On Fri, 2018-07-20 at 11:16 +0530, Udit Agarwal wrote:
> +==========
> +Secure Key
> +==========
> +
> +Secure key is the new type added to kernel key ring service.
> +Secure key is a symmetric type key of minimum length 32 bytes
> +and with maximum possible length to be 128 bytes. It is produced
> +in kernel using the CAAM crypto engine. Userspace can only see
> +the blob for the corresponding key. All the blobs are displayed
> +or loaded in hex ascii.
> +
> +Secure key can only be created on platforms which supports CAAM
> +hardware block. Secure key can also be used as a master key to
> +create the encrypted keys along with the existing key types in
> +kernel.
> +
> +Secure key uses CAAM hardware to generate the key and blobify its
> +content for userspace. Generated blobs are tied up with the hardware
> +secret key stored in CAAM, hence the same blob will not be able to
> +de-blobify with the different secret key on another machine.
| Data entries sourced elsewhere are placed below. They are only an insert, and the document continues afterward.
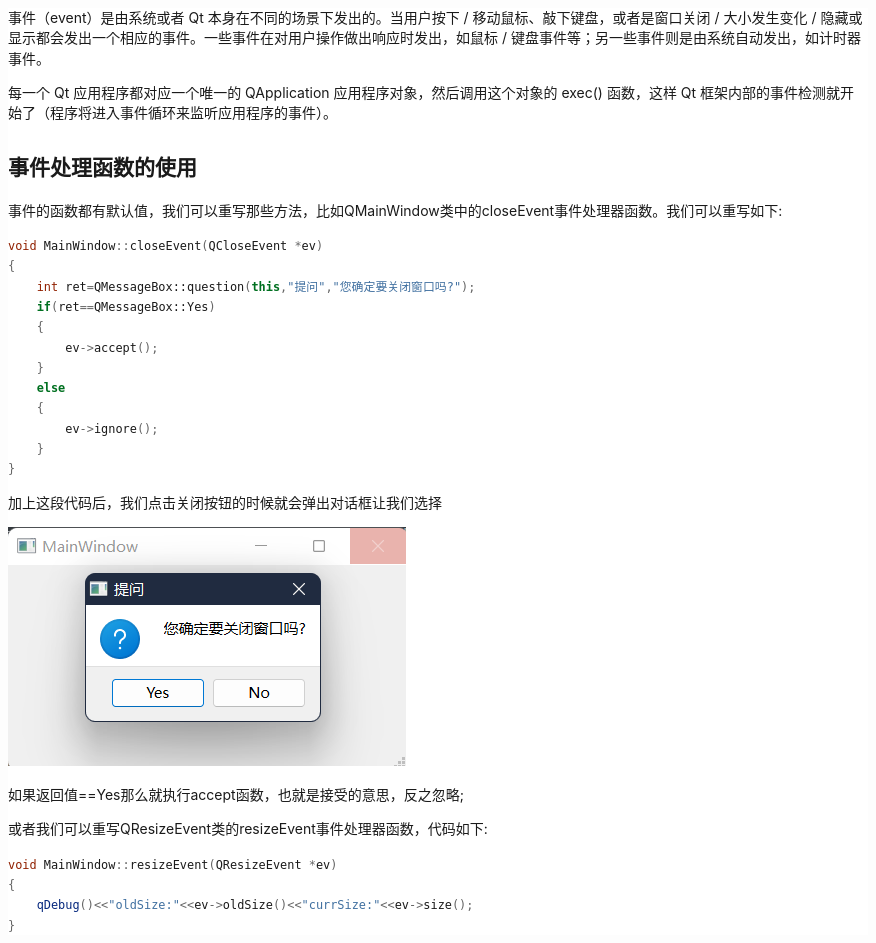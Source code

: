 事件（event）是由系统或者 Qt 本身在不同的场景下发出的。当用户按下 / 移动鼠标、敲下键盘，或者是窗口关闭 / 大小发生变化 / 隐藏或显示都会发出一个相应的事件。一些事件在对用户操作做出响应时发出，如鼠标 / 键盘事件等；另一些事件则是由系统自动发出，如计时器事件。

每一个 Qt 应用程序都对应一个唯一的 QApplication 应用程序对象，然后调用这个对象的 exec() 函数，这样 Qt 框架内部的事件检测就开始了（程序将进入事件循环来监听应用程序的事件）。



## 事件处理函数的使用

事件的函数都有默认值，我们可以重写那些方法，比如QMainWindow类中的closeEvent事件处理器函数。我们可以重写如下:

```c++
void MainWindow::closeEvent(QCloseEvent *ev)
{
    int ret=QMessageBox::question(this,"提问","您确定要关闭窗口吗?");
    if(ret==QMessageBox::Yes)
    {
        ev->accept();
    }
    else
    {
        ev->ignore();
    }
}
```

加上这段代码后，我们点击关闭按钮的时候就会弹出对话框让我们选择

![](图片\Snipaste_2022-06-13_16-19-44.png)

如果返回值==Yes那么就执行accept函数，也就是接受的意思，反之忽略;



或者我们可以重写QResizeEvent类的resizeEvent事件处理器函数，代码如下:

```c++
void MainWindow::resizeEvent(QResizeEvent *ev)
{
    qDebug()<<"oldSize:"<<ev->oldSize()<<"currSize:"<<ev->size();
}
```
Thanks for working on this, so far we've been using this functionality
via a custom sysfs interface. Proper integration into the keyring
framework would be very nice!

Some questions which might influence the userspace api design:

- If I remember correctly, CAAM key blobs contain flags which specify
if the key can be exported from the CAAM after unwrapping or not (then
it stays in one of the internal key registers). Which mode do you use?

- If that's not already supported by this series, do you intend to make
secure keys (in the non-exportable-mode) usable for encryption/
decryption, so they could be used for dm-crypt? If so, you'd probably
need some resource management in the CAAM driver, as the number of key
registers is limited.

- Secure keys could also be implemented using OP-TEE for example, so
the documentation shouldn't be CAAM-specific and only use it as an
example.

Are there corresponding changes to the CAAM driver needed to test this?